On the other hand, OSINT allows cyber analysts to leverage the data and discover vulnerabilities in an organization’s network and understand the threat landscape. It empowers companies, as well as individuals, in defending themselves against risks within their environment and preventing cyberattacks.
The previously mentioned risks of data being openly available make OSINT essential to utilize for security purposes. A thorough open-source intelligence check must be performed to discover vulnerabilities in your network, remove sensitive information which could be publicly available, and educate staff on data security before threat actors can use the same techniques to exploit your company’s weaknesses.

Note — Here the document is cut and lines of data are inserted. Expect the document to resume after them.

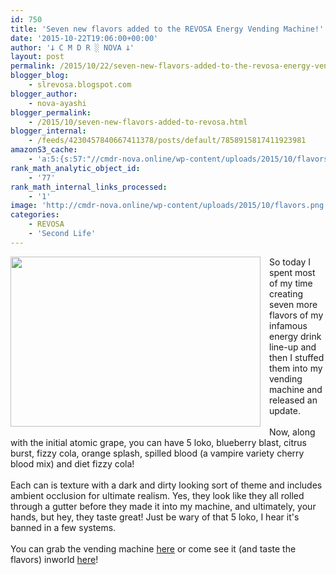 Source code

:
 ```yaml
---
id: 750
title: 'Seven new flavors added to the REVOSA Energy Vending Machine!'
date: '2015-10-22T19:06:00+00:00'
author: '𐕣 C M D R ░ NOVA 𐕣'
layout: post
permalink: /2015/10/22/seven-new-flavors-added-to-the-revosa-energy-vending-machine/
blogger_blog:
    - slrevosa.blogspot.com
blogger_author:
    - nova-ayashi
blogger_permalink:
    - /2015/10/seven-new-flavors-added-to-revosa.html
blogger_internal:
    - /feeds/4230457840667411378/posts/default/7858915817411923981
amazonS3_cache:
    - 'a:5:{s:57:"//cmdr-nova.online/wp-content/uploads/2015/10/flavors.png";a:1:{s:9:"timestamp";i:1721698459;}s:65:"//cmdr-nova.online/wp-content/uploads/2015/10/flavors-300x205.png";a:1:{s:9:"timestamp";i:1721698459;}s:51:"//cmdr-nova.online/wp-content/uploads/2024/02/3.gif";a:1:{s:9:"timestamp";i:1715611947;}s:57:"//cmdr-nova.online/wp-content/uploads/2024/02/NoAi_01.png";a:1:{s:9:"timestamp";i:1721396781;}s:67:"//cmdr-nova.online/wp-content/uploads/2024/02/721ac29ea9cbae00.jpeg";a:1:{s:9:"timestamp";i:1712957830;}}'
rank_math_analytic_object_id:
    - '77'
rank_math_internal_links_processed:
    - '1'
image: 'http://cmdr-nova.online/wp-content/uploads/2015/10/flavors.png'
categories:
    - REVOSA
    - 'Second Life'
---
```


<div style="clear: both; text-align: center;">
<a href="http://cmdr-nova.online/wp-content/uploads/2015/10/flavors.png" style="clear: left; float: left; margin-bottom: 1em; margin-right: 1em;"><img border="0" height="272" src="http://cmdr-nova.online/wp-content/uploads/2015/10/flavors-300x205.png" width="400" /></a></div>
So today I spent most of my time creating seven more flavors of my infamous energy drink line-up and then I stuffed them into my vending machine and released an update.<br />
<br />
Now, along with the initial atomic grape, you can have 5 loko, blueberry blast, citrus burst, fizzy cola, orange splash, spilled blood (a vampire variety cherry blood mix) and diet fizzy cola!<br />
<br />
Each can is texture with a dark and dirty looking sort of theme and includes ambient occlusion for ultimate realism. Yes, they look like they all rolled through a gutter before they made it into my machine, and ultimately, your hands, but hey, they taste great! Just be wary of that 5 loko, I hear it's banned in a few systems.<br />
<br />
You can grab the vending machine <a href="https://marketplace.secondlife.com/p/REVOSA-Energy-Vending-Machine/7906657" target="_blank" rel="noopener">here</a> or come see it (and taste the flavors) inworld <a href="http://maps.secondlife.com/secondlife/Pisces/179/243/27" target="_blank" rel="noopener">here</a>! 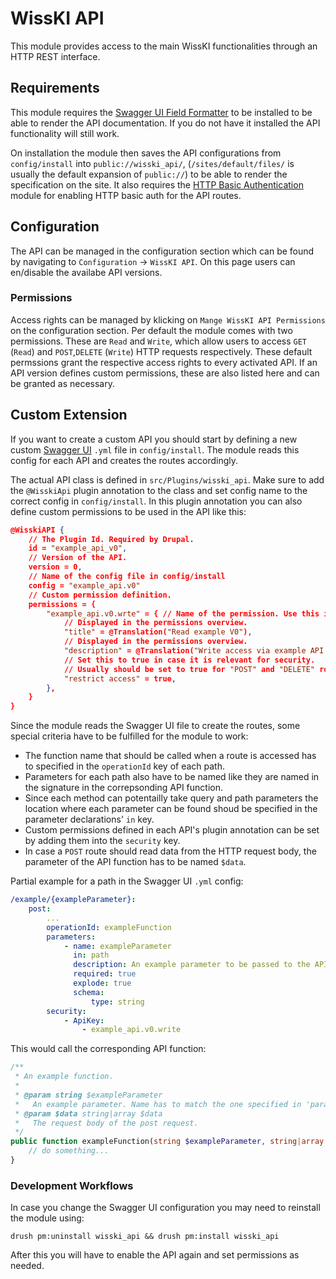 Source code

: # WissKI API
This module provides access to the main WissKI functionalities through an HTTP REST interface.

## Requirements
This module requires the [Swagger UI Field Formatter](https://www.drupal.org/project/swagger_ui_formatter) to be installed to be able to render the API documentation. 
If you do not have it installed the API functionality will still work.

On installation the module then saves the API configurations from `config/install` into `public://wisski_api/`, (`/sites/default/files/` is usually the default expansion of `public://`) to be able to render the specification on the site.
It also requires the [HTTP Basic Authentication](https://www.drupal.org/docs/8/core/modules/basic_auth) module for enabling HTTP basic auth for the API routes.

## Configuration
The API can be managed in the configuration section which can be found by navigating to `Configuration` &rarr; `WissKI API`.
On this page users can en/disable the availabe API versions.

### Permissions
Access rights can be managed by klicking on `Mange WissKI API Permissions` on the configuration section.
Per default the module comes with two permissions.
These are `Read` and `Write`, which allow users to access `GET` (`Read`) and `POST`,`DELETE` (`Write`) HTTP requests respectively.
These default permssions grant the respective access rights to every activated API.
If an API version defines custom permissions, these are also listed here and can be granted as necessary.

## Custom Extension
If you want to create a custom API you should start by defining a new custom  [Swagger UI](https://swagger.io/tools/swagger-ui/) `.yml` file in `config/install`.
The module reads this config for each API and creates the routes accordingly.

The actual API class is defined in `src/Plugins/wisski_api`. Make sure to add the `@WisskiApi` plugin annotation to the class and set config name to the correct config in `config/install`.
In this plugin annotation you can also define custom permissions to be used in the API like this: 
```json
@WisskiAPI {
    // The Plugin Id. Required by Drupal.
    id = "example_api_v0",
    // Version of the API.
    version = 0,
    // Name of the config file in config/install
    config = "example_api.v0"
    // Custom permission definition.
    permissions = {
        "example_api.v0.wrte" = { // Name of the permission. Use this in the security section of the .yml
            // Displayed in the permissions overview.
            "title" = @Translation("Read example V0"),
            // Displayed in the permissions overview.
            "description" = @Translation("Write access via example API V0."),
            // Set this to true in case it is relevant for security.
            // Usually should be set to true for "POST" and "DELETE" routes.
            "restrict access" = true,
        },
    }
}
```
Since the module reads the Swagger UI file to create the routes, some special criteria have to be fulfilled for the module to work:
- The function name that should be called when a route is accessed has to specified in the `operationId` key of each path.
- Parameters for each path also have to be named like they are named in the signature in the correpsonding API function.
- Since each method can potentailly take query and path parameters the location where each parameter can be found shoud be specified in the parameter declarations' `in` key.
- Custom permissions defined in each API's plugin annotation can be set by adding them into the `security` key.
- In case a `POST` route should read data from the HTTP request body, the parameter of the API function has to be named `$data`.

Partial example for a path in the Swagger UI `.yml` config:
```yaml
/example/{exampleParameter}:
    post:
        ...
        operationId: exampleFunction
        parameters:
            - name: exampleParameter
              in: path
              description: An example parameter to be passed to the API function
              required: true
              explode: true
              schema:
                  type: string
        security:
            - ApiKey:
                - example_api.v0.write
```
This would call the corresponding API function:
```php
/**
 * An example function.
 * 
 * @param string $exampleParameter
 *   An example parameter. Name has to match the one specified in 'parameters'.
 * @param $data string|array $data
 *   The request body of the post request.
 */
public function exampleFunction(string $exampleParameter, string|array $data) {
    // do something...
}
```

### Development Workflows
In case you change the Swagger UI configuration you may need to reinstall the module using:
```
drush pm:uninstall wisski_api && drush pm:install wisski_api
```
After this you will have to enable the API again and set permissions as needed.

Applied OSINT allows businesses to better understand the threat landscape and prioritize their risks. OSINT can provide decision-makers with complete, timely, and actionable data for developing effective risk management.
However, collecting and analyzing the data can quickly become an onerous task. The amount of information can grow fast and include metadata searches, code analysis, staff and identity investigations, personally identifiable information data, social media accounts, image analysis, mapping, etc.
To perform an open-source analysis, you must have clear objectives for your organization’s risk management. For example, it can be identifying and remediating vulnerabilities, developing a strategy and framework for acquiring and analyzing the open-source data, followed by remediating and future risks assessments.
At this point, companies have a choice to assemble a special OSINT team, which would be trained in open-source tools, techniques, and analysis, or utilize OSINT as professional services provided by cybersecurity companies.
The OSINT specialist first conducts an assessment of the threat landscape with the focus on the resource to be protected. What can motivate a threat actor to target this particular resource? What benefits would the resource’s data offer? Finally, consider an opportunistic attack and what can be gained without targeted intent.
A variety of tools and methods are available to gather intelligence, evaluate the data, and analyze it for potential vulnerabilities and threats.
OSINT Framework, a methodology that integrates data, tools, methods, and techniques, is widely used by security teams to establish threat footprint, gather intelligence pertaining to possible adversaries, and enhance the security posture.
Creating the Threat Landscape:
As mentioned above, an OSINT specialist has a wide range of tools available to harvest intelligence. Some are readily available, such as public records and reverse image search tools to identify people or objects, while others, mentioned below, are more industry specific and might require training. In addition, dark web searches, leaksites, social media channels, and even physical observations are used.
Trace Labs OSINT Virtual Machine (VM) provides a centralized collection of practical tools for OSINT specialists. Some of the most commonly used tools are Shodan (“google” for devices and vulnerabilities), ExploitDB (exploit database), TheHarvester (email gathering). Scans and dark web searches are other methods cyber specialists use. Information can also be gathered through fake identities and emails. There are social media tools, like Social Blade, that can provide powerful analytics to develop an awareness of the impact of social engineering attacks, specifically when it comes to the reputational damage companies or individuals might face as a consequence of OSINT oversight.
In the modern world, Open-Source Intelligence must be an essential part of any company’s security framework. Identifying information cybercriminals can use for exploitation and training personnel in OSINT awareness is paramount.